Neighborhood informal social control (ISC) refers to neighbors’ willingness to intervene for common good. The protective effect of ISC on child maltreatment has been mixed in previous studies partly due to ISC measurements issues. Also, those studies that used advanced measures have not considered age of the child although adolescent maltreatment has a different aspect. Therefore, the current study aims to explore 1) whether the ISC has negative association with maltreatment during adolescence and 2) whether the specific ISC dimension (protective, punitive) have relationship with adolescent maltreatment. Through exploring dimensions, specific mechanism of preventive effects will be identified.

Method: The participants were 2,157 adolescents from middle school and high school in Seoul and the metropolitan area of South Korea. A purposive sampling method was used to select a total of 13 schools. The self-administered survey was conducted from December 15th to 30th 2014.
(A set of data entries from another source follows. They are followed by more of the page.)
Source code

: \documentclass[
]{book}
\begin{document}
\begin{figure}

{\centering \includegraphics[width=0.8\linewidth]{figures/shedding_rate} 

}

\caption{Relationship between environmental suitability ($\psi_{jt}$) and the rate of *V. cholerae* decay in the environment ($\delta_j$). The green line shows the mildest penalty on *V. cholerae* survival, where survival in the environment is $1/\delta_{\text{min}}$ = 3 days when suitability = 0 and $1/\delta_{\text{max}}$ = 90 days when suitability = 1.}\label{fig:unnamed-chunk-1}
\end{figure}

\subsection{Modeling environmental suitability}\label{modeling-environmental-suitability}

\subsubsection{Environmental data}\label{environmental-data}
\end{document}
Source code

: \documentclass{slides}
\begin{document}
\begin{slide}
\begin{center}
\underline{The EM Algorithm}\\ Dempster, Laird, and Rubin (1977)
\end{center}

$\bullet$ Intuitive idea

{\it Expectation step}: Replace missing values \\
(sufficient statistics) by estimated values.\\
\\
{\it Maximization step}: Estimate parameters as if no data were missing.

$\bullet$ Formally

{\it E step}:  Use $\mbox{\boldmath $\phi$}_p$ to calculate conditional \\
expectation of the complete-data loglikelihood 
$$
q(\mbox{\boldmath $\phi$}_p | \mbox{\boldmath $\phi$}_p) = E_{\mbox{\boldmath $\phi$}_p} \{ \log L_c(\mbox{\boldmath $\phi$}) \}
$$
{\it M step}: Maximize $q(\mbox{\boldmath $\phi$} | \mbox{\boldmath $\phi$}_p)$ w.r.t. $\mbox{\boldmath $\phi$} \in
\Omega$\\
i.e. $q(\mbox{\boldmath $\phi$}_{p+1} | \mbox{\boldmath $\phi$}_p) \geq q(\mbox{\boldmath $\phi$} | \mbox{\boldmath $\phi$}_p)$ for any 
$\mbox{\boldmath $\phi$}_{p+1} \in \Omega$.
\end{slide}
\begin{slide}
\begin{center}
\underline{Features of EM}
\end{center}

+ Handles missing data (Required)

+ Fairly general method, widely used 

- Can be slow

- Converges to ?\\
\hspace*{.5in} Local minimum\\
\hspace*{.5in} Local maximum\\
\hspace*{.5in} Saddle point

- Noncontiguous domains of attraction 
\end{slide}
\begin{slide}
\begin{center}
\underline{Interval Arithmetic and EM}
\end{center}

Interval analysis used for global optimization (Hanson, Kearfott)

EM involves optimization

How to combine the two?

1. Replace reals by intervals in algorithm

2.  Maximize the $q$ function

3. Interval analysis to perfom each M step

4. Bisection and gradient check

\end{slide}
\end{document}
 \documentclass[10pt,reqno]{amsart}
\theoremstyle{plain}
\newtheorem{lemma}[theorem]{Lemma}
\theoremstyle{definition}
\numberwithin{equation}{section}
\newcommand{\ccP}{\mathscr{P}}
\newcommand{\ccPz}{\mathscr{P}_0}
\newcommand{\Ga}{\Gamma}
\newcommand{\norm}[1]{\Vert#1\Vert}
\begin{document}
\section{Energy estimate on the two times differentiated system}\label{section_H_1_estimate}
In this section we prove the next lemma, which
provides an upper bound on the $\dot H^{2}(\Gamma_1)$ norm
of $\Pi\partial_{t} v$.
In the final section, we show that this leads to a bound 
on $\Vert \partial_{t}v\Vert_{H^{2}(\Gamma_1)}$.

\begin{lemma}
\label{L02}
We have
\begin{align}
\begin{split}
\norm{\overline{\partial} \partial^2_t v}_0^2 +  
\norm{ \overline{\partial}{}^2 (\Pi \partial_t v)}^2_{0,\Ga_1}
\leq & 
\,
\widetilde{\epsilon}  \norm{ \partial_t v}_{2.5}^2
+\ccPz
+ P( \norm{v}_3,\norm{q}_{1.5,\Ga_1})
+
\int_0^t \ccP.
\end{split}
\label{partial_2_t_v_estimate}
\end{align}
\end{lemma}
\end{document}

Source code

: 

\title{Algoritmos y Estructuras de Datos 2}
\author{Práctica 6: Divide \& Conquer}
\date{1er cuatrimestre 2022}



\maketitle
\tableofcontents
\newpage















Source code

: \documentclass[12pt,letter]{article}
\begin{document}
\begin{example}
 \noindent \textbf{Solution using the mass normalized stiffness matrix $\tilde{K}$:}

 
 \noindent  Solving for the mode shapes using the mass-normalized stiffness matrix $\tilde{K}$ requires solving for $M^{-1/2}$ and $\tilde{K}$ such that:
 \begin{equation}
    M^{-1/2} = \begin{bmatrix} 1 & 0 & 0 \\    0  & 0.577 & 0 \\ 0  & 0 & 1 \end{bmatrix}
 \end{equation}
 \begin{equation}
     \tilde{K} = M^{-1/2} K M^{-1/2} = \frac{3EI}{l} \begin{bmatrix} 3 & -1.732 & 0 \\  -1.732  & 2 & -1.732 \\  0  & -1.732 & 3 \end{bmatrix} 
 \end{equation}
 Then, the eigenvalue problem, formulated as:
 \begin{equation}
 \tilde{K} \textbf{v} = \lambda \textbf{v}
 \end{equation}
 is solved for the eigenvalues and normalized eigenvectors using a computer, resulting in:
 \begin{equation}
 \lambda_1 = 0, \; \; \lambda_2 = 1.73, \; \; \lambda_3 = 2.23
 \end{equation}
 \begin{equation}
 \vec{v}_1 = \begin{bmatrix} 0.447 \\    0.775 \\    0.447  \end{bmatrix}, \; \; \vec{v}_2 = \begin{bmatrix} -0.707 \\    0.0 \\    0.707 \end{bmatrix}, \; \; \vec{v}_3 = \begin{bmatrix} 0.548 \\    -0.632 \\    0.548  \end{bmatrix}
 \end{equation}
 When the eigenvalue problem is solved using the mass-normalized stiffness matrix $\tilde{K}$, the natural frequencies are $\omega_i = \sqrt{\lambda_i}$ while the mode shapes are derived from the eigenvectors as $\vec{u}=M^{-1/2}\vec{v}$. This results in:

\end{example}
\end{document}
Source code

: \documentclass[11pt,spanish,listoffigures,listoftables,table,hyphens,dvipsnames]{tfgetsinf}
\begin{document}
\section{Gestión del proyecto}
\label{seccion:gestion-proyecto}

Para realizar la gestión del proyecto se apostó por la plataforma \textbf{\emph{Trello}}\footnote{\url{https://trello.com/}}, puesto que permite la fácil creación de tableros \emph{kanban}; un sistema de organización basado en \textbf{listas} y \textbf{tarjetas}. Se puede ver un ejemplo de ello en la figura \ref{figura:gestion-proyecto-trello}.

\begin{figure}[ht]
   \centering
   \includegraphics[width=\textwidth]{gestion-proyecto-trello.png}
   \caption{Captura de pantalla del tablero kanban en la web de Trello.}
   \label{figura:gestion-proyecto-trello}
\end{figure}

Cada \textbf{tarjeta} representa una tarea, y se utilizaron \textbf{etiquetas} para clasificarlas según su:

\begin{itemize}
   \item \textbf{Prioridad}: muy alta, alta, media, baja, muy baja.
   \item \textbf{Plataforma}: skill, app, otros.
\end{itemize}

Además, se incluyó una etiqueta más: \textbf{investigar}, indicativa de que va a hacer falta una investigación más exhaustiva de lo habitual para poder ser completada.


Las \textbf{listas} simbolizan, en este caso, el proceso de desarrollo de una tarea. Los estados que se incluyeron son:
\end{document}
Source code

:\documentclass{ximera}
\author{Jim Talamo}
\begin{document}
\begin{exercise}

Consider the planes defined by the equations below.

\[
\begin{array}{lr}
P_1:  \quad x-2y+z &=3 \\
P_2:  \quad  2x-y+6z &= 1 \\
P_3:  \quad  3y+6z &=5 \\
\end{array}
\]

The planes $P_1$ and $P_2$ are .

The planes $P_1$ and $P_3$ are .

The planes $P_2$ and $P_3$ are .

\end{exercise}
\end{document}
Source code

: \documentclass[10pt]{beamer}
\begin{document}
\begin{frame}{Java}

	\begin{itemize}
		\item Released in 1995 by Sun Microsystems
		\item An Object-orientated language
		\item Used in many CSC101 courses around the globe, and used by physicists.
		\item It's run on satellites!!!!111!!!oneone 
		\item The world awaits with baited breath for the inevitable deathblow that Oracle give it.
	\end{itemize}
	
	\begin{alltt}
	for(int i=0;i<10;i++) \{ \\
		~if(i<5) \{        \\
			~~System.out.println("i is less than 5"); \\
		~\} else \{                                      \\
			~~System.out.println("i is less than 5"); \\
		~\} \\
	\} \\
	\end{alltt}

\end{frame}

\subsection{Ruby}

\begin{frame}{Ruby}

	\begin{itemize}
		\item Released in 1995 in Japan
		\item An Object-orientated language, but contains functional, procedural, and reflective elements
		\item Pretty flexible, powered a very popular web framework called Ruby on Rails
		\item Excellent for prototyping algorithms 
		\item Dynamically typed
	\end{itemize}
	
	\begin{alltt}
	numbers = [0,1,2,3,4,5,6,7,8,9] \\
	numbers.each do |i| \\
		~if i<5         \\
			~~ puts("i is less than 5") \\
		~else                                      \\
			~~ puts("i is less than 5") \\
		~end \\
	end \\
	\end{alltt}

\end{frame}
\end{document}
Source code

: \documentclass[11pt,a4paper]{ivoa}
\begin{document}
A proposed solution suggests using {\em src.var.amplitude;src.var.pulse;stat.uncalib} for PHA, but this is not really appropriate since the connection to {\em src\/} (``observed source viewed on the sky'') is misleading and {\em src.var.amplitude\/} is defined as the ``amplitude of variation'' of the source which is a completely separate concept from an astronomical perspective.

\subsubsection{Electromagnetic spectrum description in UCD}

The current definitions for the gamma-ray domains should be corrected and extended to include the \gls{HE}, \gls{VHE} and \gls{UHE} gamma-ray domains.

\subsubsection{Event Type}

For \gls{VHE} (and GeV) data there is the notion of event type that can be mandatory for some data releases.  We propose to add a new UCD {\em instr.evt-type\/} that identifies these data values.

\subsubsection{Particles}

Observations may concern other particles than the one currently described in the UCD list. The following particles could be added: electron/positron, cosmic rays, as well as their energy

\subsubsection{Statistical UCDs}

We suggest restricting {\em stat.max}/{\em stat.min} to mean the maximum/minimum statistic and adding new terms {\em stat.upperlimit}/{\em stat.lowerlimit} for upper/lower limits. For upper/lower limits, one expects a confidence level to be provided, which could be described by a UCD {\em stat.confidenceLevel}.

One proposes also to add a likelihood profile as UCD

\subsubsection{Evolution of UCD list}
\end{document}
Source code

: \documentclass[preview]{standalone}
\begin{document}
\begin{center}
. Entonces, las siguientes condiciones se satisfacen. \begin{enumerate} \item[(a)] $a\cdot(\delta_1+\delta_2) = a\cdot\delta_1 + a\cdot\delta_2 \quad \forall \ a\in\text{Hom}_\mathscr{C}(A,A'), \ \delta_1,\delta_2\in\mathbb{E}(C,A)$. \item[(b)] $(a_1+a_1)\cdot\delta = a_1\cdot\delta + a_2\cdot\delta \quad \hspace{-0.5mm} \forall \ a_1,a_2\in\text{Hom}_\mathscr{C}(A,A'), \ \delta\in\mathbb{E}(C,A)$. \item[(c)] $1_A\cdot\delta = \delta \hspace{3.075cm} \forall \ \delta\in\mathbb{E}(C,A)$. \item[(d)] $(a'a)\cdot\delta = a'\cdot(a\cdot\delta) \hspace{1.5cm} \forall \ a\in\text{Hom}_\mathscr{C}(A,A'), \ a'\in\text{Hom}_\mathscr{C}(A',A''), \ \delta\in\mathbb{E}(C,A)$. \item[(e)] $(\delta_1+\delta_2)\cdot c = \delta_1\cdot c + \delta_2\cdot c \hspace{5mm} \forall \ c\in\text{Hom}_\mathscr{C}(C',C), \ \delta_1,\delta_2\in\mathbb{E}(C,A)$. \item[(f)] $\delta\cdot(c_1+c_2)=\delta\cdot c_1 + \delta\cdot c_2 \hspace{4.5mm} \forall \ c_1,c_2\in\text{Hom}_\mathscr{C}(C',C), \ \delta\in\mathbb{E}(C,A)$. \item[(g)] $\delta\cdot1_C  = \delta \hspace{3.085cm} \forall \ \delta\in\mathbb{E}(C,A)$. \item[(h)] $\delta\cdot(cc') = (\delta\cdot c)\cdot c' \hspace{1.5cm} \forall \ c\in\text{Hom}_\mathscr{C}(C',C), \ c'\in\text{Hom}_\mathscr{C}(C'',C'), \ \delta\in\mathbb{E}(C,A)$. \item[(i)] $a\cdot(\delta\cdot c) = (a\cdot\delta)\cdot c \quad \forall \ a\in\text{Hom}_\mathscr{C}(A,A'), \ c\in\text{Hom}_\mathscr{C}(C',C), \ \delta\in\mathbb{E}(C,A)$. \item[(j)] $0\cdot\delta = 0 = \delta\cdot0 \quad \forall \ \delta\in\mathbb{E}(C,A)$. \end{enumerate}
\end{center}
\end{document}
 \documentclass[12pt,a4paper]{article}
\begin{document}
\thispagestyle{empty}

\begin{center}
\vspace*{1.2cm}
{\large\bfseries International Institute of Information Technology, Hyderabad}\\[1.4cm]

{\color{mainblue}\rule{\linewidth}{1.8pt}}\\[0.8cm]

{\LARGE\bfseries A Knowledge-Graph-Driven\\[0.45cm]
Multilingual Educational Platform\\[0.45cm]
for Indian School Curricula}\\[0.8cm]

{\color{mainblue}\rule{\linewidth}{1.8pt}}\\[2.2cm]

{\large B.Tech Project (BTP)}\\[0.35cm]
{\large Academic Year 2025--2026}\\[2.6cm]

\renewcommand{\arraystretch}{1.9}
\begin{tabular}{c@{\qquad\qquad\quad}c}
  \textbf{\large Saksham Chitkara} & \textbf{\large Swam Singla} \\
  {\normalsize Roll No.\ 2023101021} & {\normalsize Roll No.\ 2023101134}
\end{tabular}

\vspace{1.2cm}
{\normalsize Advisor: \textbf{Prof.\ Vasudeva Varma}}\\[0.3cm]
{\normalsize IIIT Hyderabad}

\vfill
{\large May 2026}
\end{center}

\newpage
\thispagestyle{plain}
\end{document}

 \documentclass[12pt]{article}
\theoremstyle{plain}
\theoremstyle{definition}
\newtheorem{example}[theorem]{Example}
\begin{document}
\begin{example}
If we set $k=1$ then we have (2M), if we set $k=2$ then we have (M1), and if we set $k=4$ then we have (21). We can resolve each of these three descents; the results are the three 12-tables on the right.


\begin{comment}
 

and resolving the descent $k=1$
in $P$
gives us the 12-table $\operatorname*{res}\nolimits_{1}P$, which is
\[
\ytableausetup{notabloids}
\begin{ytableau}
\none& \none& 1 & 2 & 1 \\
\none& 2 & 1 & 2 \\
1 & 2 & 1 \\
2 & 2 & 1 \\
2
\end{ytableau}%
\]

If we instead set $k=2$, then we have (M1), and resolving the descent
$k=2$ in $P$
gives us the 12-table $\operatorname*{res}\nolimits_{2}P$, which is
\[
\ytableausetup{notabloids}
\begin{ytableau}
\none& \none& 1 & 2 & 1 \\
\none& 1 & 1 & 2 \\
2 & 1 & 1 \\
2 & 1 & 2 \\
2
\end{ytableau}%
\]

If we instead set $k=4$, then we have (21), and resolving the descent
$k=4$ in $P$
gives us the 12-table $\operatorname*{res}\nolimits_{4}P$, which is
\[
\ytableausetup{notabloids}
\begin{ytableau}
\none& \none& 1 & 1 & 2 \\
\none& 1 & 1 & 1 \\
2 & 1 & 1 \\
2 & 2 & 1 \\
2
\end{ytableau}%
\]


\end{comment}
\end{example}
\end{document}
Adolescents reported the frequency of maltreatment behavior by each parent during the last year. The CTS-PC consisted of 17 items that were rated on a five-point scale. For each subscale of very severe physical abuse (4 items), severe physical abuse (6 items), and physical abuse (10 items), the items were summed and dichotomized. The measure of informal social control on child maltreatment (ISC_CM) had 9 items that asked adolescents about the likelihood of neighbors’ intervention in the situations specific to child maltreatment on a 5-point scale, ranging from 1 (Would never do this) to 5 (Actually did this). Protective ISC_CM had four items that included neighbors getting in between adolescent and parent or trying to calm down parents. Punitive ISC_CM had five items such as threatening parents or calling CPS. IPV exposure, gender, age, single-parent family, economic status, adolescents’ aggressive behavior were controlled. Since adolescents were nested within school, a series of mixed effects logistic regressions were conducted.

Results:

Neighborhood ISC was negatively associated with adolescents’ physical abuse last year (OR = .785, 95% CI = .688, .895), and severe physical abuse (OR = .836, 95% CI = .706, .99), but not with very severe physical abuse (OR= .869, 95% CI = .682, 1.107). When protective and punitive ISC were examined in the model, punitive ISC_CM had significant relationship with physical abuse (OR = .953, 95% CI = .924, .984), but protective ISC_CM was not.

Conclusions/implications:

Neighborhood ISC has been found to have a protective effect against severe physical abuse among adolescents. To provide a fertile context of ISC, it is important to increase mutual trust among neighbors, as well as enhance safety in the neighborhood. The significance of punitive ISC_CM, contrary to other studies that found the importance of protective ISC_CM, suggests that during adolescence, a harder approach might be needed. The likelihood that neighbors would invoke a CPS (Korean CPS had no power to remove children), or directly threaten parents might have deterred adolescent violence due to fear of losing respect in the community.